◆ **REQUIREMENT**: Output the first line below and each one after it, exactly, up to and including the line holding "## IE 10 & 11 (and maybe 9)". Pictures should not be copied.

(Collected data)
-*-

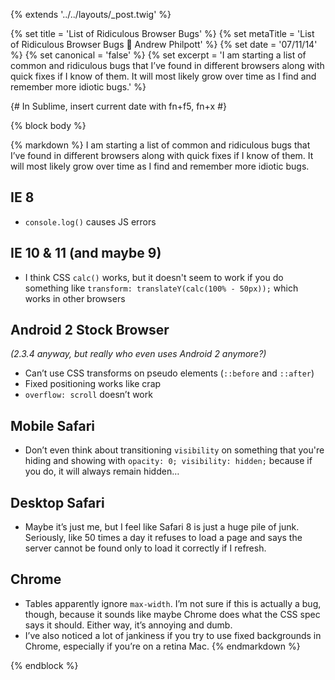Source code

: {% extends '../../layouts/_post.twig' %}

{% set title = 'List of Ridiculous Browser Bugs' %}
{% set metaTitle = 'List of Ridiculous Browser Bugs 🐜 Andrew Philpott' %}
{% set date = '07/11/14' %}
{% set canonical = 'false' %}
{% set excerpt = 'I am starting a list of common and ridiculous bugs that I’ve found in different browsers along with quick fixes if I know of them. It will most likely grow over time as I find and remember more idiotic bugs.' %}

{# In Sublime, insert current date with fn+f5, fn+x #}

{% block body %}

{% markdown %}
I am starting a list of common and ridiculous bugs that I’ve found in different browsers along with quick fixes if I know of them. It will most likely grow over time as I find and remember more idiotic bugs.

## IE 8

* `console.log()` causes JS errors

## IE 10 & 11 (and maybe 9)

* I think CSS `calc()` works, but it doesn't seem to work if you do something like `transform: translateY(calc(100% - 50px));` which works in other browsers

## Android 2 Stock Browser

*(2.3.4 anyway, but really who even uses Android 2 anymore?)*

* Can’t use CSS transforms on pseudo elements (`::before` and `::after`)
* Fixed positioning works like crap
* `overflow: scroll` doesn’t work

## Mobile Safari

* Don’t even think about transitioning `visibility` on something that you're hiding and showing with `opacity: 0; visibility: hidden;` because if you do, it will always remain hidden…

## Desktop Safari

* Maybe it’s just me, but I feel like Safari 8 is just a huge pile of junk. Seriously, like 50 times a day it refuses to load a page and says the server cannot be found only to load it correctly if I refresh.

## Chrome

* Tables apparently ignore `max-width`. I’m not sure if this is actually a bug, though, because it sounds like maybe Chrome does what the CSS spec says it should. Either way, it’s annoying and dumb.
* I’ve also noticed a lot of jankiness if you try to use fixed backgrounds in Chrome, especially if you’re on a retina Mac.
{% endmarkdown %}

{% endblock %}
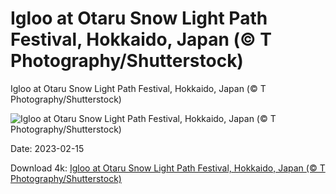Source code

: # Igloo at Otaru Snow Light Path Festival, Hokkaido, Japan (© T Photography/Shutterstock)

Igloo at Otaru Snow Light Path Festival, Hokkaido, Japan (© T Photography/Shutterstock)

![Igloo at Otaru Snow Light Path Festival, Hokkaido, Japan (© T Photography/Shutterstock)](https://bing.com/th?id=OHR.OtaruIgloo_EN-US1380797135_UHD.jpg&rf=LaDigue_UHD.jpg&pid=hp&w=1024&h=576&rs=1&c=4)

Date: 2023-02-15

Download 4k: [Igloo at Otaru Snow Light Path Festival, Hokkaido, Japan (© T Photography/Shutterstock)](https://bing.com/th?id=OHR.OtaruIgloo_EN-US1380797135_UHD.jpg&rf=LaDigue_UHD.jpg&pid=hp&w=3840&h=2160&rs=1&c=4)

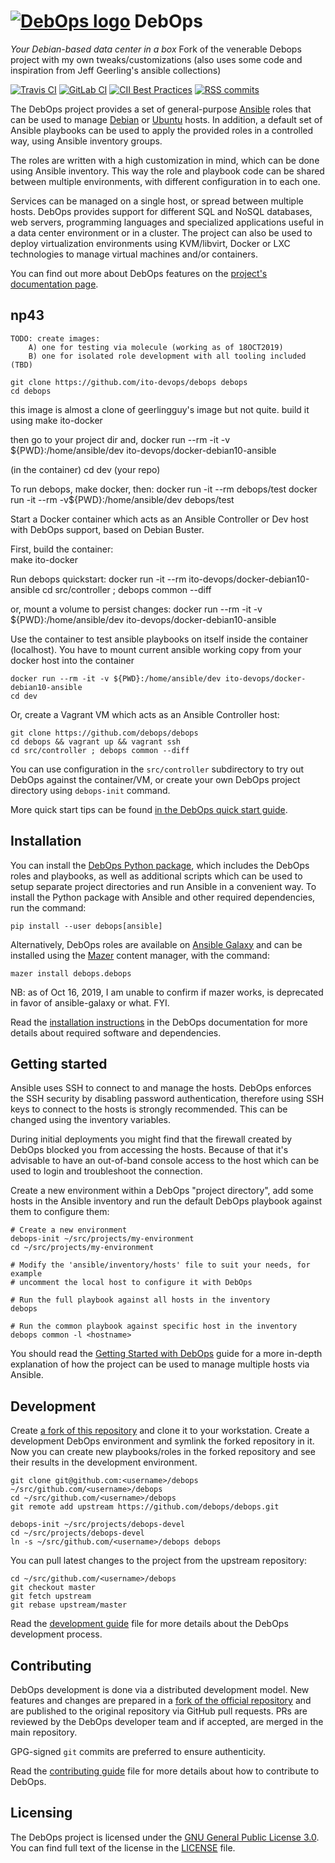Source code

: # [![DebOps logo][debops-logo]](https://debops.org/) DebOps

*Your Debian-based data center in a box*
Fork of the venerable Debops project with my own tweaks/customizations
(also uses some code and inspiration from Jeff Geerling's ansible collections)

[![Travis CI][travis-ci]](https://travis-ci.org/ito-devops/debops)
[![GitLab CI][gitlab-ci]](https://gitlab.com/debops/ito-devops/pipelines)
[![CII Best Practices][cii-best-practices]](https://bestpractices.coreinfrastructure.org/en/projects/237)
[![RSS commits][rss-commits]](https://github.com/ito-devops/debops/commits/master.atom)

[debops-logo]: https://raw.githubusercontent.com/ito-devops/debops/master/lib/images/debops-small.png
[travis-ci]: https://img.shields.io/travis/ito-devops/debops.svg?style=flat
[gitlab-ci]: https://gitlab.com/ito-devops/debops/badges/master/pipeline.svg
[cii-best-practices]: https://bestpractices.coreinfrastructure.org/projects/237/badge
[rss-commits]: https://img.shields.io/badge/RSS-commits-orange.svg


The DebOps project provides a set of general-purpose [Ansible][ansible] roles
that can be used to manage [Debian][debian] or [Ubuntu][ubuntu] hosts. In
addition, a default set of Ansible playbooks can be used to apply the provided
roles in a controlled way, using Ansible inventory groups.

[ansible]: https://github.com/ansible/ansible/
[debian]: https://www.debian.org/
[ubuntu]: https://www.ubuntu.com/

The roles are written with a high customization in mind, which can be done
using Ansible inventory. This way the role and playbook code can be shared
between multiple environments, with different configuration in to each one.

Services can be managed on a single host, or spread between multiple hosts.
DebOps provides support for different SQL and NoSQL databases, web servers,
programming languages and specialized applications useful in a data center
environment or in a cluster. The project can also be used to deploy
virtualization environments using KVM/libvirt, Docker or LXC technologies to
manage virtual machines and/or containers.

You can find out more about DebOps features on the [project's documentation
page][debops-docs].

[debops-docs]: https://docs.debops.org/

np43
------------
    TODO: create images:
        A) one for testing via molecule (working as of 18OCT2019)
        B) one for isolated role development with all tooling included (TBD)

    git clone https://github.com/ito-devops/debops debops
    cd debops
    
this image is almost a clone of geerlingguy's image but not quite. build it using
    make ito-docker

then go to your project dir and, 
    docker run --rm -it -v ${PWD}:/home/ansible/dev ito-devops/docker-debian10-ansible

(in the container)
    cd dev   (your repo)


To run debops, make docker, then:
    docker run -it --rm debops/test
    docker run -it --rm -v${PWD}:/home/ansible/dev debops/test

Start a Docker container which acts as an Ansible Controller or Dev host with DebOps
support, based on Debian Buster.

First, build the container:   
    make ito-docker

Run debops quickstart:
    docker run -it --rm ito-devops/docker-debian10-ansible
    cd src/controller ; debops common --diff

or, mount a volume to persist changes:
    docker run --rm -it -v ${PWD}:/home/ansible/dev ito-devops/docker-debian10-ansible

Use the container to test ansible playbooks on itself inside the container (localhost).
You have to mount current ansible working copy from your docker host into the container

    docker run --rm -it -v ${PWD}:/home/ansible/dev ito-devops/docker-debian10-ansible
    cd dev

Or, create a Vagrant VM which acts as an Ansible Controller host:

    git clone https://github.com/debops/debops
    cd debops && vagrant up && vagrant ssh
    cd src/controller ; debops common --diff

You can use configuration in the `src/controller` subdirectory to try out
DebOps against the container/VM, or create your own DebOps project directory
using `debops-init` command.

More quick start tips can be found [in the DebOps quick start guide][quick-start].

[quick-start]: https://docs.debops.org/en/latest/introduction/quick-start.html


Installation
------------

You can install the [DebOps Python package][debops-pypi], which includes the
DebOps roles and playbooks, as well as additional scripts which can be used to
setup separate project directories and run Ansible in a convenient way. To
install the Python package with Ansible and other required dependencies, run
the command:

    pip install --user debops[ansible]

[debops-pypi]: https://pypi.org/project/debops/

Alternatively, DebOps roles are available on [Ansible Galaxy][debops-galaxy]
and can be installed using the [Mazer][mazer] content manager, with the
command:

    mazer install debops.debops

NB: as of Oct 16, 2019, I am unable to confirm if mazer works, is deprecated
in favor of ansible-galaxy or what. FYI.

[debops-galaxy]: https://galaxy.ansible.com/debops/debops/
[mazer]: https://galaxy.ansible.com/docs/mazer/index.html

Read the [installation instructions][install] in the DebOps documentation for
more details about required software and dependencies.

[install]: https://docs.debops.org/en/master/user-guide/install.html


## Getting started

Ansible uses SSH to connect to and manage the hosts. DebOps enforces the SSH
security by disabling password authentication, therefore using SSH keys to
connect to the hosts is strongly recommended. This can be changed using the
inventory variables.

During initial deployments you might find that the firewall created by DebOps
blocked you from accessing the hosts. Because of that it's advisable to have an
out-of-band console access to the host which can be used to login and
troubleshoot the connection.

Create a new environment within a DebOps "project directory", add some hosts in
the Ansible inventory and run the default DebOps playbook against them to
configure them:

    # Create a new environment
    debops-init ~/src/projects/my-environment
    cd ~/src/projects/my-environment

    # Modify the 'ansible/inventory/hosts' file to suit your needs, for example
    # uncomment the local host to configure it with DebOps

    # Run the full playbook against all hosts in the inventory
    debops

    # Run the common playbook against specific host in the inventory
    debops common -l <hostname>

You should read the [Getting Started with DebOps][getting-started] guide for
a more in-depth explanation of how the project can be used to manage multiple
hosts via Ansible.

[getting-started]: https://docs.debops.org/en/master/introduction/getting-started.html


Development
-----------

Create [a fork of this repository][debops-fork] and clone it to your
workstation. Create a development DebOps environment and symlink the forked
repository in it. Now you can create new playbooks/roles in the forked
repository and see their results in the development environment.

    git clone git@github.com:<username>/debops ~/src/github.com/<username>/debops
    cd ~/src/github.com/<username>/debops
    git remote add upstream https://github.com/debops/debops.git

    debops-init ~/src/projects/debops-devel
    cd ~/src/projects/debops-devel
    ln -s ~/src/github.com/<username>/debops debops

You can pull latest changes to the project from the upstream repository:

    cd ~/src/github.com/<username>/debops
    git checkout master
    git fetch upstream
    git rebase upstream/master

Read the [development guide][devel-guide] file for more details about the
DebOps development process.

[devel-guide]: https://github.com/debops/debops/blob/master/DEVELOPMENT.rst


## Contributing

DebOps development is done via a distributed development model. New features
and changes are prepared in a [fork of the official repository][debops-fork]
and are published to the original repository via GitHub pull requests. PRs are
reviewed by the DebOps developer team and if accepted, are merged in the main
repository.

[debops-fork]: https://github.com/debops/debops/fork

GPG-signed `git` commits are preferred to ensure authenticity.

Read the [contributing guide][contrib-guide] file for more details about how to
contribute to DebOps.

[contrib-guide]: https://github.com/debops/debops/blob/master/CONTRIBUTING.rst


## Licensing

The DebOps project is licensed under the [GNU General Public License 3.0][gpl-3.0].
You can find full text of the license in the [LICENSE][license] file.

[gpl-3.0]: https://www.gnu.org/licenses/gpl-3.0
[license]: https://github.com/debops/debops/blob/master/LICENSE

-*-

◆ **SOLUTION TO THE PROBLEM**:
Source code

: {% extends '../../layouts/_post.twig' %}

{% set title = 'List of Ridiculous Browser Bugs' %}
{% set metaTitle = 'List of Ridiculous Browser Bugs 🐜 Andrew Philpott' %}
{% set date = '07/11/14' %}
{% set canonical = 'false' %}
{% set excerpt = 'I am starting a list of common and ridiculous bugs that I’ve found in different browsers along with quick fixes if I know of them. It will most likely grow over time as I find and remember more idiotic bugs.' %}

{# In Sublime, insert current date with fn+f5, fn+x #}

{% block body %}

{% markdown %}
I am starting a list of common and ridiculous bugs that I’ve found in different browsers along with quick fixes if I know of them. It will most likely grow over time as I find and remember more idiotic bugs.

## IE 8

* `console.log()` causes JS errors

## IE 10 & 11 (and maybe 9)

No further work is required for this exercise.